Off to look at that now.
Many thanks for your help so far - I'll update the thread when I figure out what is picking up the packets just to close it off.
-
Well… the story gets stranger and stranger... If you run nmap on a Win7 machine you get:
$ nmap -sT -p T:80,3124,3128,3127,8008,8080,8888,8081 192.168.1.112
Starting Nmap 5.51 ( http://nmap.org ) at 2012-05-11 20:32 GMT Daylight Time
Nmap scan report for 192.168.1.112
Host is up (0.019s latency).
PORT STATE SERVICE
80/tcp open http
3124/tcp open unknown
3127/tcp open unknown
3128/tcp open squid-http
8008/tcp open http
8080/tcp open http-proxy
8081/tcp open blackice-icecap
8888/tcp open sun-answerbook
MAC Address: 00:22:4D:7C:31:06 (Mitac International)Nmap done: 1 IP address (1 host up) scanned in 18.23 seconds
I've tried it on a few Win7 machines here and it is consistent. From an XP machine or one running Linux or FreeBSD, I get the ports as filtered - not open. The result is OS dependent.

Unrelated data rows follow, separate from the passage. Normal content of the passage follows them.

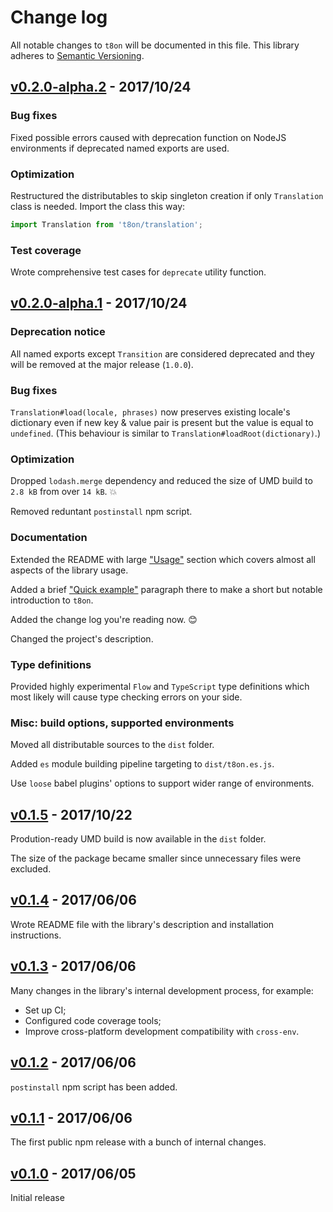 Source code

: # Change log

All notable changes to `t8on` will be documented in this file.
This library adheres to [Semantic Versioning](http://semver.org/). 

## [v0.2.0-alpha.2](https://github.com/oopscurity/t8on/releases/tag/v0.2.0-alpha.2) - 2017/10/24

### Bug fixes

Fixed possible errors caused with deprecation function on NodeJS environments if deprecated named exports are used.

### Optimization

Restructured the distributables to skip singleton creation if only `Translation` class is needed. Import the class this way:

```javascript
import Translation from 't8on/translation';
```

### Test coverage

Wrote comprehensive test cases for `deprecate` utility function.

## [v0.2.0-alpha.1](https://github.com/oopscurity/t8on/releases/tag/v0.2.0-alpha.1) - 2017/10/24

### Deprecation notice

All named exports except `Transition` are considered deprecated and they will be removed at the major release (`1.0.0`). 

### Bug fixes

`Translation#load(locale, phrases)` now preserves existing locale's dictionary even if new key & value pair is present but the value is equal to `undefined`. (This behaviour is similar to `Translation#loadRoot(dictionary)`.)

### Optimization

Dropped `lodash.merge` dependency and reduced the size of UMD build to `2.8 kB` from over `14 kB`. :boom:

Removed reduntant `postinstall` npm script.

### Documentation

Extended the README with large ["Usage"](https://github.com/Oopscurity/t8on#usage) section which covers almost all aspects of the library usage.

Added a brief ["Quick example"](https://github.com/Oopscurity/t8on#quick-example) paragraph there to make a short but notable introduction to `t8on`.

Added the change log you're reading now. :blush:

Changed the project's description.

### Type definitions

Provided highly experimental `Flow` and `TypeScript` type definitions which most likely will cause type checking errors on your side.

### Misc: build options, supported environments

Moved all distributable sources to the `dist` folder.

Added `es` module building pipeline targeting to `dist/t8on.es.js`.

Use `loose` babel plugins' options to support wider range of environments.

## [v0.1.5](https://github.com/oopscurity/t8on/releases/tag/v0.1.5) - 2017/10/22

Prodution-ready UMD build is now available in the `dist` folder.

The size of the package became smaller since unnecessary files were excluded.

## [v0.1.4](https://github.com/oopscurity/t8on/releases/tag/v0.1.4) - 2017/06/06 

Wrote README file with the library's description and installation instructions.

## [v0.1.3](https://github.com/oopscurity/t8on/releases/tag/v0.1.3) - 2017/06/06

Many changes in the library's internal development process, for example:

- Set up CI;
- Configured code coverage tools;
- Improve cross-platform development compatibility with `cross-env`.

## [v0.1.2](https://github.com/oopscurity/t8on/releases/tag/v0.1.2) - 2017/06/06

`postinstall` npm script has been added.

## [v0.1.1](https://github.com/oopscurity/t8on/releases/tag/v0.1.1) - 2017/06/06

The first public npm release with a bunch of internal changes.

## [v0.1.0](https://github.com/oopscurity/t8on/releases/tag/v0.1.0) - 2017/06/05

Initial release
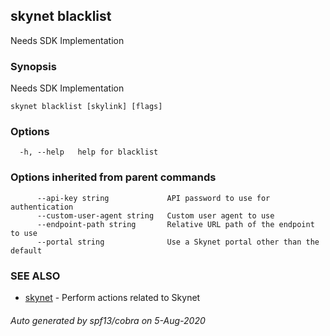 ## skynet blacklist

Needs SDK Implementation

### Synopsis

Needs SDK Implementation

```
skynet blacklist [skylink] [flags]
```

### Options

```
  -h, --help   help for blacklist
```

### Options inherited from parent commands

```
      --api-key string             API password to use for authentication
      --custom-user-agent string   Custom user agent to use
      --endpoint-path string       Relative URL path of the endpoint to use
      --portal string              Use a Skynet portal other than the default
```

### SEE ALSO

* [skynet](skynet.md)	 - Perform actions related to Skynet

###### Auto generated by spf13/cobra on 5-Aug-2020
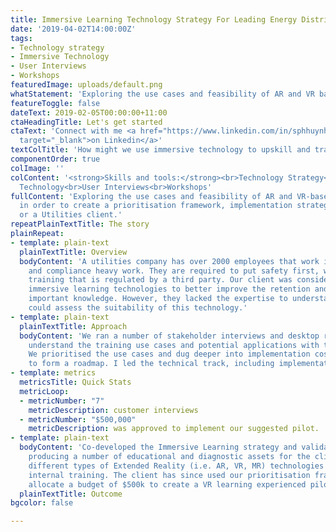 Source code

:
 ```yaml
---
title: Immersive Learning Technology Strategy For Leading Energy Distributor
date: '2019-04-02T14:00:00Z'
tags:
- Technology strategy
- Immersive Technology
- User Interviews
- Workshops
featuredImage: uploads/default.png
whatStatement: 'Exploring the use cases and feasibility of AR and VR based training, in order to create a prioritisation framework, implementation strategy and roadmap for a Utilities client.'
featureToggle: false
dateText: 2019-02-05T00:00:00+11:00
ctaHeadingTitle: Let's get started
ctaText: 'Connect with me <a href="https://www.linkedin.com/in/sphhuynh/" title=""
  target="_blank">on Linkedin</a>'
textColTitle: 'How might we use immersive technology to upskill and train our employees?'
componentOrder: true
colImage: ''
colContent: '<strong>Skills and tools:</strong><br>Technology Strategy<br>Immersive
  Technology<br>User Interviews<br>Workshops'
fullContent: 'Exploring the use cases and feasibility of AR and VR-based training,
  in order to create a prioritisation framework, implementation strategy and roadmapf
  or a Utilities client.'
repeatPlainTextTitle: The story
plainRepeat:
- template: plain-text
  plainTextTitle: Overview
  bodyContent: 'A utilities company has over 2000 employees that work in highly specialised
    and compliance heavy work. They are required to put safety first, with compliance
    training that is regulated by a third party. Our client was considering using
    immersive learning technologies to better improve the retention and access to
    important knowledge. However, they lacked the expertise to understand how they
    could assess the suitability of this technology.'
- template: plain-text
  plainTextTitle: Approach
  bodyContent: 'We ran a number of stakeholder interviews and desktop research to further
    understand the training use cases and potential applications with technology.
    We prioritised the use cases and dug deeper into implementation costs in order
    to form a roadmap. I led the technical track, including implementation research.'
- template: metrics
  metricsTitle: Quick Stats
  metricLoop:
  - metricNumber: "7"
    metricDescription: customer interviews
  - metricNumber: "$500,000"
    metricDescription: was approved to implement our suggested pilot.
- template: plain-text
  bodyContent: 'Co-developed the Immersive Learning strategy and validation framework,
    producing a number of educational and diagnostic assets for the client to assess
    different types of Extended Reality (i.e. AR, VR, MR) technologies to use in their
    internal training. The client has since used our prioritisation framework to successfully
    allocate a budget of $500k to create a VR learning experienced pilot.'
  plainTextTitle: Outcome
bgcolor: false

---
```


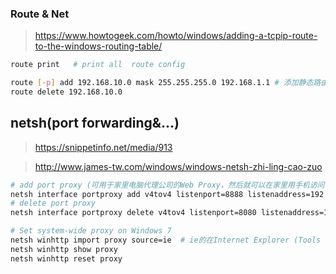 ### Route & Net
> https://www.howtogeek.com/howto/windows/adding-a-tcpip-route-to-the-windows-routing-table/
```bash
route print   # print all  route config 

route [-p] add 192.168.10.0 mask 255.255.255.0 192.168.1.1 # 添加静态路由，在VPN连接里很实用
route delete 192.168.10.0

```

## netsh(port forwarding&...)
> https://snippetinfo.net/media/913

> http://www.james-tw.com/windows/windows-netsh-zhi-ling-cao-zuo

```bash
# add port proxy (可用于家里电脑代理公司的Web Proxy，然后就可以在家里用手机访问公司 的各个环境了)
netsh interface portproxy add v4tov4 listenport=8888 listenaddress=192.168.1.10 connectport=80 connectaddress=192.168.1.1
# delete port proxy
netsh interface portproxy delete v4tov4 listenport=8080 listenaddress=192.168.1.1

# Set system-wide proxy on Windows 7
netsh winhttp import proxy source=ie  # ie的在Internet Explorer (Tools -> Options -> LAN Settings)设置
netsh winhttp show proxy
netsh winhttp reset proxy
```
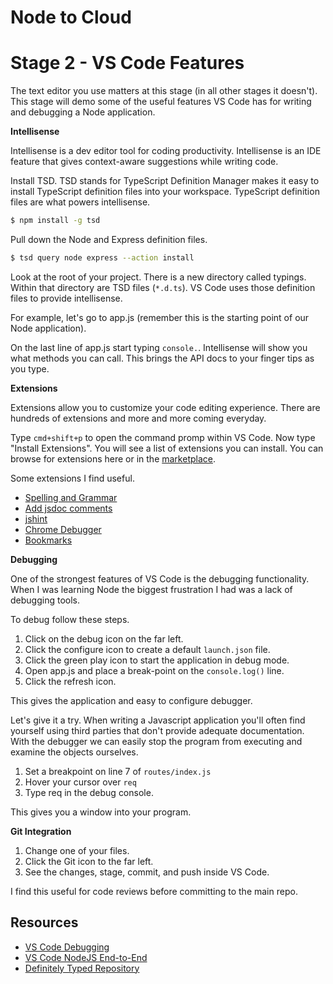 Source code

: # Node to Cloud

# Stage 2 - VS Code Features

The text editor you use matters at this stage (in all other stages it doesn't). This stage will demo some of the useful
features VS Code has for writing and debugging a Node application. 

**Intellisense**

Intellisense is a dev editor tool for coding productivity. Intellisense is an IDE feature that gives context-aware suggestions while writing code. 

Install TSD. TSD stands for TypeScript Definition Manager makes it easy to install TypeScript definition files into your workspace. 
TypeScript definition files are what powers intellisense. 

```zsh
$ npm install -g tsd
```

Pull down the Node and Express definition files. 

```zsh
$ tsd query node express --action install
```

Look at the root of your project. There is a new directory called typings. Within that directory are TSD files (`*.d.ts`). VS Code uses 
those definition files to provide intellisense. 

For example, let's go to app.js (remember this is the starting point of our Node application). 

On the last line of app.js start typing `console.`. Intellisense will show you what methods you can call. This brings the API docs to your finger tips
as you type. 

**Extensions**

Extensions allow you to customize your code editing experience. There are hundreds of extensions and more and more coming everyday. 

Type `cmd+shift+p` to open the command promp within VS Code. Now type "Install Extensions". You will see a list of extensions you can install. 
You can browse for extensions here or in the [marketplace](https://www.google.com/url?sa=t&rct=j&q=&esrc=s&source=web&cd=1&cad=rja&uact=8&ved=0ahUKEwiy5tX4k7TKAhVEzGMKHRoQDqkQFggcMAA&url=https%3A%2F%2Fmarketplace.visualstudio.com%2F&usg=AFQjCNEjSwCtmqzyky5NS2teOa4IN5uSRQ&sig2=hdrxaQkz1eENVUyOIkqRBw&bvm=bv.112064104,d.cGc). 

Some extensions I find useful. 

* [Spelling and Grammar](https://marketplace.visualstudio.com/items/seanmcbreen.Spell)
* [Add jsdoc comments](https://marketplace.visualstudio.com/items/stevencl.addDocComments)
* [jshint](https://marketplace.visualstudio.com/items/dbaeumer.jshint)
* [Chrome Debugger](https://marketplace.visualstudio.com/items/msjsdiag.debugger-for-chrome)
* [Bookmarks](https://marketplace.visualstudio.com/items/alefragnani.Bookmarks)

**Debugging**

One of the strongest features of VS Code is the debugging functionality. When I was learning Node the biggest frustration I had was a lack of debugging tools. 

To debug follow these steps. 

1. Click on the debug icon on the far left. 
2. Click the configure icon to create a default `launch.json` file. 
3. Click the green play icon to start the application in debug mode. 
4. Open app.js and place a break-point on the `console.log()` line. 
5. Click the refresh icon. 

This gives the application and easy to configure debugger. 

Let's give it a try. When writing a Javascript application you'll often find yourself using third parties that don't provide adequate documentation. With the debugger we can easily stop the program from executing and examine the objects ourselves.

1. Set a breakpoint on line 7 of `routes/index.js`
2. Hover your cursor over `req`
3. Type req in the debug console. 

This gives you a window into your program. 

**Git Integration**

1. Change one of your files. 
2. Click the Git icon to the far left. 
3. See the changes, stage, commit, and push inside VS Code. 

I find this useful for code reviews before committing to the main repo. 

## Resources

* [VS Code Debugging](https://code.visualstudio.com/Docs/editor/debugging)
* [VS Code NodeJS End-to-End](https://code.visualstudio.com/docs/runtimes/nodejs)
* [Definitely Typed Repository](https://github.com/borisyankov/DefinitelyTyped)
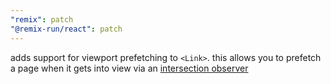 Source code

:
 ```yaml
---
"remix": patch
"@remix-run/react": patch
---
```


adds support for viewport prefetching to `<Link>`. this allows you to prefetch a page when it gets into view via an [intersection observer](https://developer.mozilla.org/en-US/docs/Web/API/IntersectionObserver)
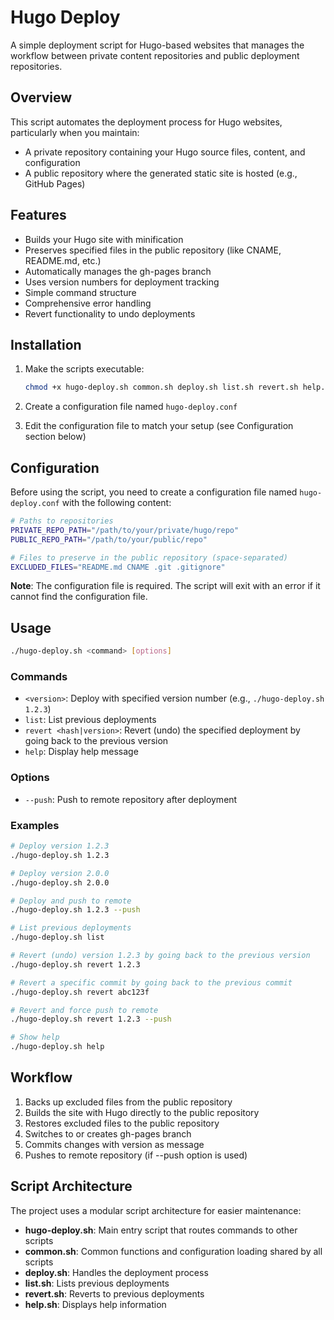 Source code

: # Hugo Deploy

A simple deployment script for Hugo-based websites that manages the workflow between private content repositories and public deployment repositories.

## Overview

This script automates the deployment process for Hugo websites, particularly when you maintain:
- A private repository containing your Hugo source files, content, and configuration
- A public repository where the generated static site is hosted (e.g., GitHub Pages)

## Features

- Builds your Hugo site with minification
- Preserves specified files in the public repository (like CNAME, README.md, etc.)
- Automatically manages the gh-pages branch
- Uses version numbers for deployment tracking
- Simple command structure
- Comprehensive error handling
- Revert functionality to undo deployments

## Installation

1. Make the scripts executable:
   ```bash
   chmod +x hugo-deploy.sh common.sh deploy.sh list.sh revert.sh help.sh
   ```

2. Create a configuration file named `hugo-deploy.conf`

3. Edit the configuration file to match your setup (see Configuration section below)

## Configuration

Before using the script, you need to create a configuration file named `hugo-deploy.conf` with the following content:
   ```bash
   # Paths to repositories
   PRIVATE_REPO_PATH="/path/to/your/private/hugo/repo"
   PUBLIC_REPO_PATH="/path/to/your/public/repo"

   # Files to preserve in the public repository (space-separated)
   EXCLUDED_FILES="README.md CNAME .git .gitignore"
   ```

**Note**: The configuration file is required. The script will exit with an error if it cannot find the configuration file.

## Usage

```bash
./hugo-deploy.sh <command> [options]
```

### Commands

- `<version>`: Deploy with specified version number (e.g., `./hugo-deploy.sh 1.2.3`)
- `list`: List previous deployments
- `revert <hash|version>`: Revert (undo) the specified deployment by going back to the previous version
- `help`: Display help message

### Options

- `--push`: Push to remote repository after deployment

### Examples

```bash
# Deploy version 1.2.3
./hugo-deploy.sh 1.2.3

# Deploy version 2.0.0
./hugo-deploy.sh 2.0.0

# Deploy and push to remote
./hugo-deploy.sh 1.2.3 --push

# List previous deployments
./hugo-deploy.sh list

# Revert (undo) version 1.2.3 by going back to the previous version
./hugo-deploy.sh revert 1.2.3

# Revert a specific commit by going back to the previous commit
./hugo-deploy.sh revert abc123f

# Revert and force push to remote
./hugo-deploy.sh revert 1.2.3 --push

# Show help
./hugo-deploy.sh help
```

## Workflow

1. Backs up excluded files from the public repository
2. Builds the site with Hugo directly to the public repository
3. Restores excluded files to the public repository
4. Switches to or creates gh-pages branch
5. Commits changes with version as message
6. Pushes to remote repository (if --push option is used)

## Script Architecture

The project uses a modular script architecture for easier maintenance:

- **hugo-deploy.sh**: Main entry script that routes commands to other scripts
- **common.sh**: Common functions and configuration loading shared by all scripts
- **deploy.sh**: Handles the deployment process
- **list.sh**: Lists previous deployments
- **revert.sh**: Reverts to previous deployments
- **help.sh**: Displays help information
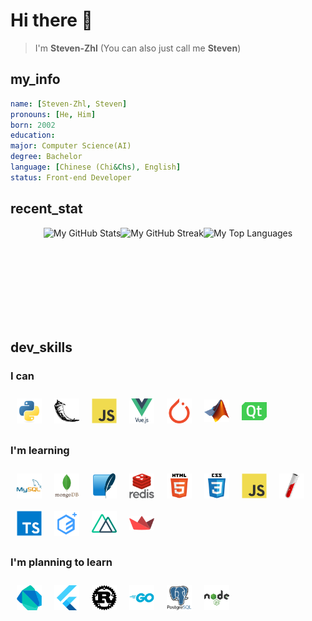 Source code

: <h1>Hi there 👋</h1>

<blockquote>I'm <b>Steven-Zhl</b> (You can also just call me <b>Steven</b>)</blockquote>

<h2>my_info</h2>

```yaml
name: [Steven-Zhl, Steven]
pronouns: [He, Him]
born: 2002
education:
major: Computer Science(AI)
degree: Bachelor
language: [Chinese (Chi&Chs), English]
status: Front-end Developer
```

## recent_stat

<div class="stat" style="display: flex; flex-wrap: wrap; justify-content: center;">
    <img alt="My GitHub Stats"
        src="https://github-readme-stats.vercel.app/api?username=Steven-Zhl&theme=blueberry&show_icons=true&hide_border=true&count_private=true"
        style="object-fit: contain; height: 150px;" />
    <img alt="My GitHub Streak"
        src="https://github-readme-streak-stats.herokuapp.com/?user=Steven-Zhl&theme=blueberry&hide_border=true"
        style="object-fit: contain; height: 150px;" />
    <img alt="My Top Languages"
        src="https://github-readme-stats.vercel.app/api/top-langs/?username=Steven-Zhl&theme=blueberry&show_icons=true&hide_border=true&layout=compact"
        style="object-fit: contain; height: 150px;" />
</div>

## dev_skills

### I can

<div style="display: flex; flex-wrap: wrap; justify-content: flex-start;">
    <img style="margin: 10px; width: 40px; height: 40px; object-fit: contain;" src="./icons/python.svg" alt="Python" />
    <img style="margin: 10px; width: 40px; height: 40px; object-fit: contain;" src="./icons/flask.svg" alt="Flask" />
    <img style="margin: 10px; width: 40px; height: 40px; object-fit: contain;" src="./icons/javascript.svg" alt="JavaScript" />
    <img style="margin: 10px; width: 40px; height: 40px; object-fit: contain;" src="./icons/vuejs.svg" alt="Vue.js" />
    <img style="margin: 10px; width: 40px; height: 40px; object-fit: contain;" src="./icons/pytorch.svg" alt="PyTorch" />
    <img style="margin: 10px; width: 40px; height: 40px; object-fit: contain;" src="./icons/matlab.png" alt="Matlab" />
    <img style="margin: 10px; width: 40px; height: 40px; object-fit: contain;" src="./icons/qt.svg" alt="PyQt" />
</div>

### I'm learning

<div style="display: flex; flex-wrap: wrap; justify-content: flex-start;">
    <img style="margin: 10px; width: 40px; height: 40px; object-fit: contain;" src="./icons/mysql.svg" alt="MySQL" />
    <img style="margin: 10px; width: 40px; height: 40px; object-fit: contain;" src="./icons/mongodb.svg" alt="MongoDB" />
    <img style="margin: 10px; width: 40px; height: 40px; object-fit: contain;" src="./icons/sqlite.svg" alt="SQLite" />
    <img style="margin: 10px; width: 40px; height: 40px; object-fit: contain;" src="./icons/redis.svg" alt="Redis" />
    <img style="margin: 10px; width: 40px; height: 40px; object-fit: contain;" src="./icons/html5.svg" alt="HTML5" />
    <img style="margin: 10px; width: 40px; height: 40px; object-fit: contain;" src="./icons/css3.svg" alt="CSS3" />
    <img style="margin: 10px; width: 40px; height: 40px; object-fit: contain;" src="./icons/javascript.svg" alt="JavaScript" />
    <img style="margin: 10px; width: 40px; height: 40px; object-fit: contain;" src="./icons/jekyll.svg" alt="Jekyll" />
    <img style="margin: 10px; width: 40px; height: 40px; object-fit: contain;" src="./icons/typescript.svg" alt="TypeScript" />
    <img style="margin: 10px; width: 40px; height: 40px; object-fit: contain;" src="./icons/element-plus.svg"
        alt="Element Plus" />
    <img style="margin: 10px; width: 40px; height: 40px; object-fit: contain;" src="./icons/nuxtjs.svg" alt="Nuxt.js" />
    <img style="margin: 10px; width: 40px; height: 40px; object-fit: contain;" src="./icons/streamlit.svg" alt="Streamlit" />
</div>

### I'm planning to learn

<div style="display: flex; flex-wrap: wrap; justify-content: flex-start;">
    <img style="margin: 10px; width: 40px; height: 40px; object-fit: contain;" src="./icons/dart.svg" alt="Dart" />
    <img style="margin: 10px; width: 40px; height: 40px; object-fit: contain;" src="./icons/flutter.svg" alt="Flutter" />
    <img style="margin: 10px; width: 40px; height: 40px; object-fit: contain;" src="./icons/rust.svg" alt="Rust" />
    <img style="margin: 10px; width: 40px; height: 40px; object-fit: contain;" src="./icons/go.svg" alt="Golang" />
    <img style="margin: 10px; width: 40px; height: 40px; object-fit: contain;" src="./icons/postgresql.svg" alt="PostgreSQL" />
    <img style="margin: 10px; width: 40px; height: 40px; object-fit: contain;" src="./icons/nodejs.svg" alt="Node.JS" />
</div>
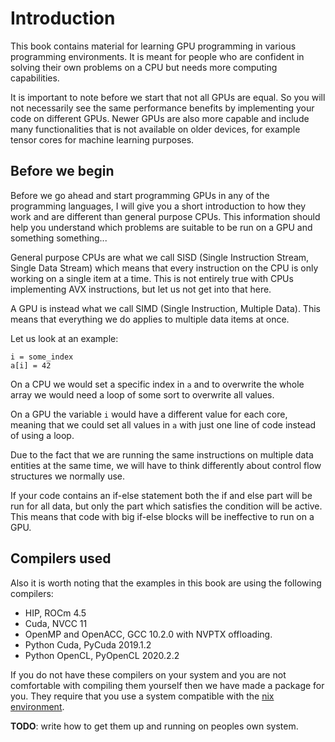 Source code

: # Introduction
This book contains material for learning GPU programming in various programming
environments. It is meant for people who are confident in solving their own
problems on a CPU but needs more computing capabilities.

It is important to note before we start that not all GPUs are equal. So you will
not necessarily see the same performance benefits by implementing your code on
different GPUs. Newer GPUs are also more capable and include many functionalities
that is not available on older devices, for example tensor cores for machine
learning purposes.

Before we begin
---------------
Before we go ahead and start programming GPUs in any of the programming
languages, I will give you a short introduction to how they work and are
different than general purpose CPUs. This information should help you understand
which problems are suitable to be run on a GPU and something something...

General purpose CPUs are what we call SISD (Single Instruction Stream,
Single Data Stream) which means that every instruction on the CPU is only
working on a single item at a time. This is not entirely true with CPUs
implementing AVX instructions, but let us not get into that here.

A GPU is instead what we call SIMD (Single Instruction, Multiple Data).
This means that everything we do applies to multiple data items at once.

Let us look at an example:
```
i = some_index
a[i] = 42
```

On a CPU we would set a specific index in `a` and to overwrite the whole array
we would need a loop of some sort to overwrite all values.

On a GPU the variable `i` would have a different value for each core, meaning
that we could set all values in `a` with just one line of code instead of using
a loop.

Due to the fact that we are running the same instructions on multiple data
entities at the same time, we will have to think differently about control flow
structures we normally use.

If your code contains an if-else statement both the if and else part will be run
for all data, but only the part which satisfies the condition will be active.
This means that code with big if-else blocks will be ineffective to run on a
GPU.

Compilers used
--------------
Also it is worth noting that the examples in this book are using the following
compilers:

- HIP, ROCm 4.5
- Cuda, NVCC 11
- OpenMP and OpenACC, GCC 10.2.0 with NVPTX offloading.
- Python Cuda, PyCuda 2019.1.2
- Python OpenCL, PyOpenCL 2020.2.2

If you do not have these compilers on your system and you are not comfortable
with compiling them yourself then we have made a package for you. They require
that you use a system compatible with the [nix environment](https://nixos.org).

__TODO__: write how to get them up and running on peoples own system.
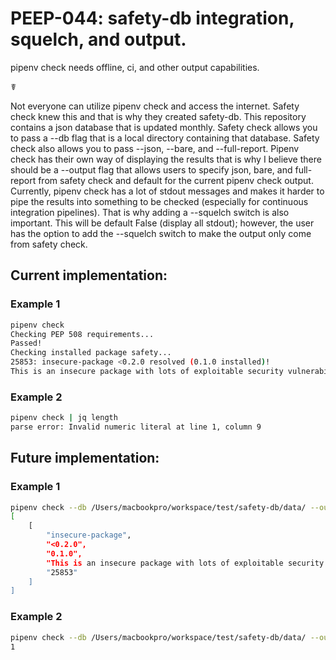 # PEEP-044: safety-db integration, squelch, and output.

pipenv check needs offline, ci, and other output capabilities.

☤

Not everyone can utilize pipenv check and access the internet. Safety check knew this 
and that is why they created safety-db. This repository contains a json database that
is updated monthly. Safety check allows you to pass a --db flag that is a local directory
containing that database. Safety check also allows you to pass --json, --bare, and 
--full-report. Pipenv check has their own way of displaying the results that is why I
believe there should be a --output flag that allows users to specify json, bare, 
and full-report from safety check and default for the current pipenv check output.
Currently, pipenv check has a lot of stdout messages and makes it harder to pipe
the results into something to be checked (especially for continuous integration 
pipelines). That is why adding a --squelch switch is also important. This will be 
default False (display all stdout); however, the user has the option to add the 
--squelch switch to make the output only come from safety check. 

## Current implementation:
### Example 1
``` bash
pipenv check
Checking PEP 508 requirements...
Passed!
Checking installed package safety...
25853: insecure-package <0.2.0 resolved (0.1.0 installed)!
This is an insecure package with lots of exploitable security vulnerabilities.
```
### Example 2
``` bash
pipenv check | jq length
parse error: Invalid numeric literal at line 1, column 9
```

## Future implementation:
### Example 1
``` bash
pipenv check --db /Users/macbookpro/workspace/test/safety-db/data/ --output json --squelch 
[
    [ 
        "insecure-package",
        "<0.2.0",
        "0.1.0",
        "This is an insecure package with lots of exploitable security vulnerabilities.",
        "25853"
    ]
]
```
### Example 2
``` bash
pipenv check --db /Users/macbookpro/workspace/test/safety-db/data/ --output json --squelch | jq length
1
```
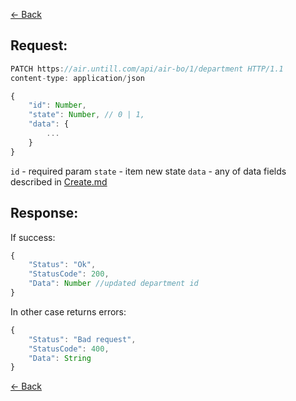 [← Back](README.md)

## Request: 

```javascript
PATCH https://air.untill.com/api/air-bo/1/department HTTP/1.1
content-type: application/json

{
    "id": Number,
    "state": Number, // 0 | 1,
    "data": {
        ...
    }
}
```

`id` - required param
`state` - item new state
`data` - any of data fields described in [Create.md](Create.md)

## Response: 

If success:

```javascript 
{
    "Status": "Ok",
    "StatusCode": 200,
    "Data": Number //updated department id
}
```

In other case returns errors:

```javascript
{
    "Status": "Bad request",
    "StatusCode": 400,
    "Data": String
}
```

[← Back](README.md)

I also have a managed router here and have port mirrored the Win7 port into Wireshark. Using nmap -sT option the packets don't even come out of the Ethernet port on the Win 7 machine according to Wireshark. I know I have Wireshark configured correctly as when I use any of the other TCP protocols, they appear in the Wireshark (and pfSense) logs.
The problem is somewhere in Win7 or nmap (more likely IMHO). Everything else is consistent and - most importantly - isn't a problem with pfSense….
-
Yet Again … the problem is outside pfSense. ;)
You might have a Virus program monitoring those ports or something. Try disabling that and the Windows firewall and see if you get a different outcome.
-
You might have a Virus program monitoring those ports or something. Try disabling that and the Windows firewall and see if you get a different outcome.
Yup. Avast was picking up the requests and dropping them. That was such an obvious candidate too >:(::) (where's the head-bashing-against-the-wall smiley when you need it) The XP machine doesn't run any a/v (it's just for testing like I've been doing!) so was reporting correctly.
Still, it was an interesting couple of days debugging (even to the point of setting up a wireshark machine and port mirroring to see what was happening on the network for the first time…) and lesson learned.